OCM imaging builds detailed images of cell morphology and tissue architecture by using a high NA confocal microscope to collect light backscattered by various tissue components to provide contrast. The high NA objective focuses light to a 3-D voxel within the tissue, and a pinhole placed at a conjugate image plane within the confocal microscope allows light reflected from the focal volume to pass to the detector, while most light generated from out of focus points is blocked. Further rejection of out of focus light is achieved by using an interferometric gate to reject those photons that pass through the pinhole, but have not traveled the same optical pathlength as light generated at the focal volume, which has not undergone any further scattering events before exiting the tissue.5,6 Changes in refractive index provide a source of reflected light at the image point, and the contrast necessary to recognize intracellular detail. Although OCM imaging has been limited to relatively few biological tissues, a review of results from confocal microscopy and OCT support the potential application of both optical modalities in the assessment of epithelial tissue.

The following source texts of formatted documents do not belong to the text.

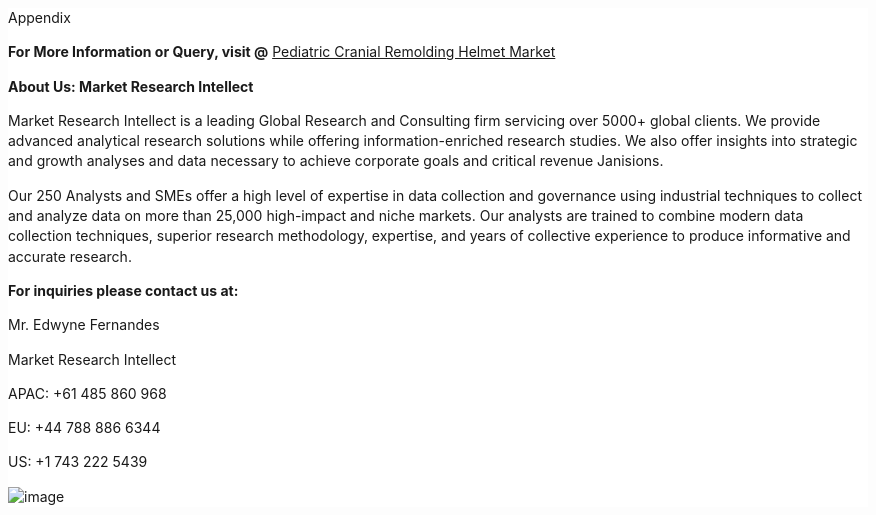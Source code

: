 Appendix</span></em></p><p><span class="font-[700]"><strong>For More Information or Query, visit&nbsp;@</strong>&nbsp;</span><span class="font-[700]"><a href="https://www.marketresearchintellect.com/product/pediatric-cranial-remolding-helmet-market/?utm_source=Linkedin&utm_medium=841" target="_blank" data-tracking-control-name="article-ssr-frontend-pulse_little-text-block" data-tracking-will-navigate="" data-test-link="">Pediatric Cranial Remolding Helmet Market</a></span></p><p><strong><span class="font-[700]">About Us: Market Research Intellect</span></strong></p><p><span class="">Market Research Intellect is a leading Global Research and Consulting firm servicing over 5000+ global clients. We provide advanced analytical research solutions while offering information-enriched research studies.&nbsp;</span>We also offer insights into strategic and growth analyses and data necessary to achieve corporate goals and critical revenue Janisions.</p><p><span class="">Our 250 Analysts and SMEs offer a high level of expertise in data collection and governance using industrial techniques to collect and analyze data on more than 25,000 high-impact and niche markets. Our analysts are trained to combine modern data collection techniques, superior research methodology, expertise, and years of collective experience to produce informative and accurate research.</span></p><p><strong>For inquiries please contact us at:</strong></p><p>Mr. Edwyne Fernandes</p><p>Market Research Intellect</p><p>APAC: +61 485 860 968</p><p>EU: +44 788 886 6344</p><p>US: +1 743 222 5439</p>
![image](https://github.com/user-attachments/assets/cb47839b-4987-47ac-9ec1-4c2cbf2ee091)
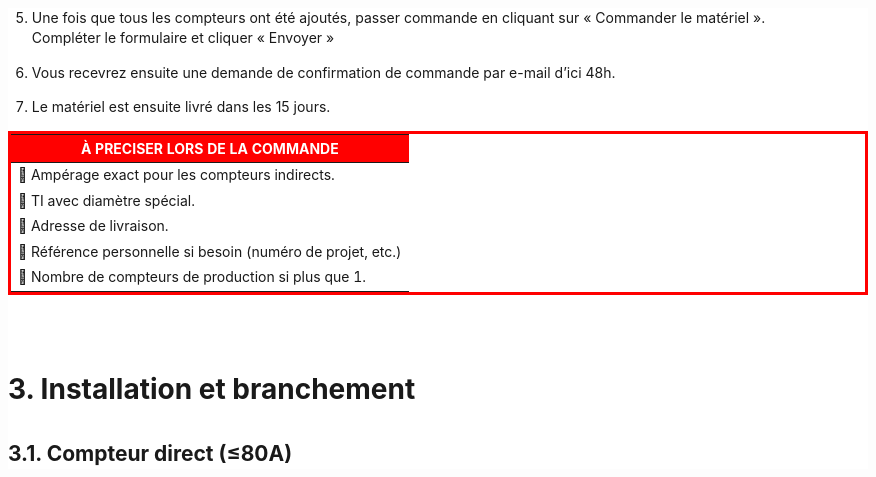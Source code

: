 
5) Une fois que tous les compteurs ont été ajoutés, passer commande en cliquant sur « Commander le matériel ».  
Compléter le formulaire et cliquer « Envoyer »

6) Vous recevrez ensuite une demande de confirmation de commande par e-mail d’ici 48h.

7) Le matériel est ensuite livré dans les 15 jours.

<table bordercolor="#ff0000" style="font-family:"WeblySleek UI"" >
	<thead>
		<tr>
			<th bgcolor="#FF0000" style="color:#ffffff;font-weight:bold">À PRECISER LORS DE LA COMMANDE</th>
		</tr>
	</thead>
	<tbody>
		<tr>
			<td bgcolor="#ffffff"  >
					  Ampérage exact pour les compteurs indirects.
			</td>
		</tr>
		<tr>
			<td bgcolor="#ffffff"  >
					  TI avec diamètre spécial.
			</td>
		</tr>
		<tr>
			<td bgcolor="#ffffff"  >
					  Adresse de livraison.
			</td>
		</tr>
		<tr>
			<td bgcolor="#ffffff"  >
					  Référence personnelle si besoin (numéro de projet, etc.)
			</td>
		</tr>
		<tr>
			<td bgcolor="#ffffff"  >
					  Nombre de compteurs de production si plus que 1.
			</td>
		</tr>
	</tbody>
</table>
<p>&nbsp;</p>

# 3. Installation et branchement

## 3.1. Compteur direct (≤80A)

Both confocal microscopy and OCT have successfully visualized precancerous and cancerous conditions in humans. High NA confocal microscopy with its subcellular resolution enables imaging of cell morphologic and tissue architectural changes associated with dysplasia and cancer. In skin, where cytoplasmic melanin provides a strong source of backscattering, confocal microscopes have captured morphologic changes in cytologic structure and visualized microvasculature in both basal cell carcinomas and melanomas.7–10 In amelanotic epithelial tissues, where cell nuclei provide the primary source of reflected light, recent work showed that reflectance confocal imaging of normal and precancerous cervical tissue can characterize nuclear size, nuclear density, and nuclear-to-cytoplasmic ratio without the need for tissue sectioning or staining. In these studies, confocal images were used to discriminate high-grade cervical precancers with a sensitivity of 100% and a specificity of 91% in a study of 25 samples.11 Similarly, nuclear-to-cytoplasmic differences from images of normal and esophageal cancer cells were used to identify cancer with a diagnostic accuracy of 90%.12 Confocal imaging of oral mucosa has resolved subcellular detail at depths of 250 and 500 μm in the lip and tongue, respectively,13 and oral squamous cell carcinoma from multiple sites.14
While high-resolution OCT imaging in vitro has demonstrated resolution on the order of 1 μm,15 current clinically applicable OCT systems do not provide images with the subcellular resolution characteristic of high NA reflectance confocal microscopy. With penetration depth of up to 1 mm, OCT can resolve architectural differences associated with tissue from precancerous and cancerous specimens. In a study of the cervix, an OCT system was used to identify epithelial, basement membrane, and stromal changes characteristic of carcinoma in situ and invasive carcinoma.16 In clinical trials, OCT endoscopes have also successfully imaged a large number of precancerous and invasive malignancies of different organs including the larynx, esophagus, uterine cervix, colon, urinary bladder, and esophagus17–23 when compared to normal tissue. However, the spatial resolution of OCT is not sufficient to resolve cellular and subcellular morphology such as nuclear size.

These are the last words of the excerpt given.